Which substantive laws the courts turn to in resolving Tfue’s dispute will also be a central and contentious issue.  At its heart, Tfue’s dispute centers on whether the Gamer Agreement is “oppressive.”  Such claims are not entirely new.  But, Tfue’s dispute is a new application to a relatively new and young industry.

Although the internet has been around for decades, lawsuits involving the internet are still new.  And, lawsuits involving esports and online content creation are even newer.  This means that the courts will be looking to analogize to more established areas of law that involve similar facts.  In resolving Tfue’s dispute, it would not be surprising to see the courts draw parallels to the laws applicable to the more traditional sports and entertainment industries.

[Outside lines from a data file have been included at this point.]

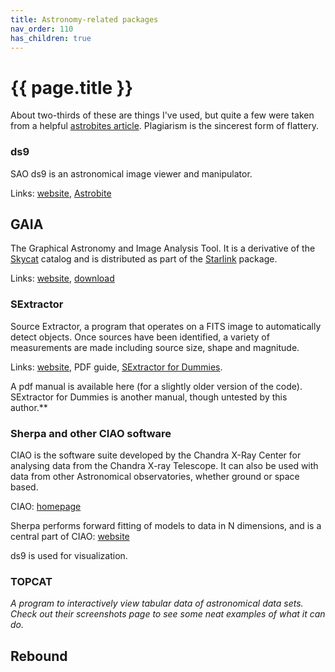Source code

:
 ```yaml
---
title: Astronomy-related packages
nav_order: 110
has_children: true
---
```


# {{ page.title }}

About two-thirds of these are things I've used, but quite a few were taken from a helpful [astrobites article](https://astrobites.org/guides/guide-to-astrophysical-software/). Plagiarism is the sincerest form of flattery.


### ds9

SAO ds9 is an astronomical image viewer and manipulator. 

Links: [website](http://ds9.si.edu/site/Home.html), [Astrobite](https://astrobites.org/2011/03/09/how-to-use-sao-ds9-to-examine-astronomical-images/)

## GAIA

The Graphical Astronomy and Image Analysis Tool. It is a derivative of the [Skycat](https://www.eso.org/sci/observing/tools/skycat.html) catalog and is distributed as part of the [Starlink](http://starlink.eao.hawaii.edu/starlink/WelcomePage) package.
 
Links: [website](http://star-www.dur.ac.uk/~pdraper/gaia/gaia.html), [download](http://starlink.eao.hawaii.edu/starlink)

### SExtractor

Source Extractor, a program that operates on a FITS image to automatically detect objects.  Once sources have been identified, a variety of measurements are made including source size, shape and magnitude.  

Links: [website](http://www.astromatic.net/software/sextractor), PDF guide, [SExtractor for Dummies](http://astroa.physics.metu.edu.tr/MANUALS/sextractor/Guide2source_extractor.pdf).

A pdf manual is available here (for a slightly older version of the code).  SExtractor for Dummies is another manual, though untested by this author.**

### Sherpa and other CIAO software

CIAO is the software suite developed by the Chandra X-Ray Center for analysing data from the Chandra X-ray Telescope. It can also be used with data from other Astronomical observatories, whether ground or space based.

CIAO: [homepage](http://cxc.cfa.harvard.edu/ciao/)

Sherpa performs forward fitting of models to data in N dimensions, and is a central part of CIAO: [website](http://cxc.cfa.harvard.edu/sherpa/)

ds9 is used for visualization.

### TOPCAT 

*A program to interactively view tabular data of astronomical data sets. Check out their screenshots page to see some neat examples of what it can do.*

## Rebound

In resolving Tfue’s asserted claims, the courts will also likely take a look at the esports and content creator industries in general.  In these industries, the pro video gamers and content creators are often young and unsophisticated.  According to Tfue’s lawsuit, FaZe Clan has signed a pro video gamer as young as 11 years old.  Tfue himself was just 20 years old when he signed his Gamer Agreement.  Many of these teenagers and young adults are not represented by attorneys.  The players are also overly trusting and overjoyed by the fact that someone wants to pay them to play video games.

Many of these same issues are present for online content generators.  Tfue’s lawsuit even touches on this fact by noting that he is not simply a “player” for FaZe Clan, but that he also creates content that generates millions of views on both YouTube and Twitch.  Even among content generators, Tfue is not the only one who feels that he was exploited.  Anthony Padilla, one of the creators of the popular Smosh YouTube channel, released this statement in which he briefly discusses that he felt exploited after selling Smosh for “zero dollars” in 2011.

In resolving the question of whether Tfue’s Gamer Contract is actually “oppressive,” the courts will again turn back to the internet community to see what contractual terms are typical in the industry.  The courts will also take into consideration how Tfue and FaZe Clan acted after signing the Gamer Agreement.

Over the last few days, an interesting issue regarding how Tfue and FaZe Clan performed the Gamer Agreement has already popped up.  In this statement, FaZe Clan admitted that Tfue’s contract entitled FaZe Clan to collect 80% of brand deals sourced by FaZe Clan, but then denied that it ever collected any such amounts from Tfue.  FaZe Clan also stated that it only ever made $60,000 off of Tfue under the Gamer Agreement.  Such factors could very much be central to any rulings on Tfue’s claims.

As discussed by many prominent content creators in their commentary to the Tfue lawsuit, it is important for anyone pursuing a career in the new and emerging e-commerce space to be represented by attorneys who are knowledgeable about these issues.  The lawyers of The Lynch Law Group have extensive experience in the e-commerce arena and represent content creators in matters ranging from business startups to licensing agreements and negotiations.

[1] The California Talent Agency Act regulates the entertainment agency industry at large.  Until 2014, Pennsylvania had a similar law, The Employment Agency Law, that regulated employment agencies in general, including sports and entertainment agencies.

[2] Fortnite is a battle-royale-style shooter and is one of the most popular videogames in history. Epic Games, the publisher of Fortnite, publicly reported that the game generated over $1.2 billion in revenue in 2018.